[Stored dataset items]
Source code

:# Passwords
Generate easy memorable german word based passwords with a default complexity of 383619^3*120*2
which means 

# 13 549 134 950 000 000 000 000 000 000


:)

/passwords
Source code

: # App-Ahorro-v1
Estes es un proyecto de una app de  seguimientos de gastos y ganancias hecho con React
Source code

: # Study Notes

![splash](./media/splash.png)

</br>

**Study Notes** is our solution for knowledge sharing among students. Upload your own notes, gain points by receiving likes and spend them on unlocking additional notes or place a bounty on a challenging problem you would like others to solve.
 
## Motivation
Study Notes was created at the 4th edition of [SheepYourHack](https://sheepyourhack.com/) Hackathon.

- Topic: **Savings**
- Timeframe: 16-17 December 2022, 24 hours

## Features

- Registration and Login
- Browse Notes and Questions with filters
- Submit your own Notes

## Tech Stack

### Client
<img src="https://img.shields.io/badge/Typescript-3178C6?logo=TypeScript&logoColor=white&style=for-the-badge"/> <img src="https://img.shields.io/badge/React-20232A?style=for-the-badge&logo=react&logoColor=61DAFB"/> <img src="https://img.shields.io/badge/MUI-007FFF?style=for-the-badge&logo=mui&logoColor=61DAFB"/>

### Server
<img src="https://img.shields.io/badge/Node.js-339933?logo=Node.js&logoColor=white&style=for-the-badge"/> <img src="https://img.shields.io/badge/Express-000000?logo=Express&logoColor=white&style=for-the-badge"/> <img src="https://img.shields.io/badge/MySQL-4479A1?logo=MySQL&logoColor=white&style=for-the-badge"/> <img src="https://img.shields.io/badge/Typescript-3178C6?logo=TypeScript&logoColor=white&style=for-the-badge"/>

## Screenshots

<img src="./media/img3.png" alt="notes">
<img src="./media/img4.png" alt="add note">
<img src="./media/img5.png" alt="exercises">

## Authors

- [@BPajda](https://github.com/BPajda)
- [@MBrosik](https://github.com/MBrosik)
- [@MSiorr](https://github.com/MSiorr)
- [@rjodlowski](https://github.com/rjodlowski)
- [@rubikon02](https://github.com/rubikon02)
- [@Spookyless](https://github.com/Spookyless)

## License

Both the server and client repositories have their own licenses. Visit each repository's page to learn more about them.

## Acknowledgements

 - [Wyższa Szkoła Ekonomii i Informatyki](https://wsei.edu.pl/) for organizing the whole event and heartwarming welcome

## What is needed
Exact copies of every record above are required.

## Written response
Source code

:# Passwords
Generate easy memorable german word based passwords with a default complexity of 383619^3*120*2
which means 

# 13 549 134 950 000 000 000 000 000 000


:)

/passwords
Source code

: # App-Ahorro-v1
Estes es un proyecto de una app de  seguimientos de gastos y ganancias hecho con React
Source code

: # Study Notes

![splash](./media/splash.png)

</br>

**Study Notes** is our solution for knowledge sharing among students. Upload your own notes, gain points by receiving likes and spend them on unlocking additional notes or place a bounty on a challenging problem you would like others to solve.
 
## Motivation
Study Notes was created at the 4th edition of [SheepYourHack](https://sheepyourhack.com/) Hackathon.

- Topic: **Savings**
- Timeframe: 16-17 December 2022, 24 hours

## Features

- Registration and Login
- Browse Notes and Questions with filters
- Submit your own Notes

## Tech Stack

### Client
<img src="https://img.shields.io/badge/Typescript-3178C6?logo=TypeScript&logoColor=white&style=for-the-badge"/> <img src="https://img.shields.io/badge/React-20232A?style=for-the-badge&logo=react&logoColor=61DAFB"/> <img src="https://img.shields.io/badge/MUI-007FFF?style=for-the-badge&logo=mui&logoColor=61DAFB"/>

### Server
<img src="https://img.shields.io/badge/Node.js-339933?logo=Node.js&logoColor=white&style=for-the-badge"/> <img src="https://img.shields.io/badge/Express-000000?logo=Express&logoColor=white&style=for-the-badge"/> <img src="https://img.shields.io/badge/MySQL-4479A1?logo=MySQL&logoColor=white&style=for-the-badge"/> <img src="https://img.shields.io/badge/Typescript-3178C6?logo=TypeScript&logoColor=white&style=for-the-badge"/>

## Screenshots

<img src="./media/img3.png" alt="notes">
<img src="./media/img4.png" alt="add note">
<img src="./media/img5.png" alt="exercises">

## Authors

- [@BPajda](https://github.com/BPajda)
- [@MBrosik](https://github.com/MBrosik)
- [@MSiorr](https://github.com/MSiorr)
- [@rjodlowski](https://github.com/rjodlowski)
- [@rubikon02](https://github.com/rubikon02)
- [@Spookyless](https://github.com/Spookyless)

## License

Both the server and client repositories have their own licenses. Visit each repository's page to learn more about them.

## Acknowledgements

 - [Wyższa Szkoła Ekonomii i Informatyki](https://wsei.edu.pl/) for organizing the whole event and heartwarming welcome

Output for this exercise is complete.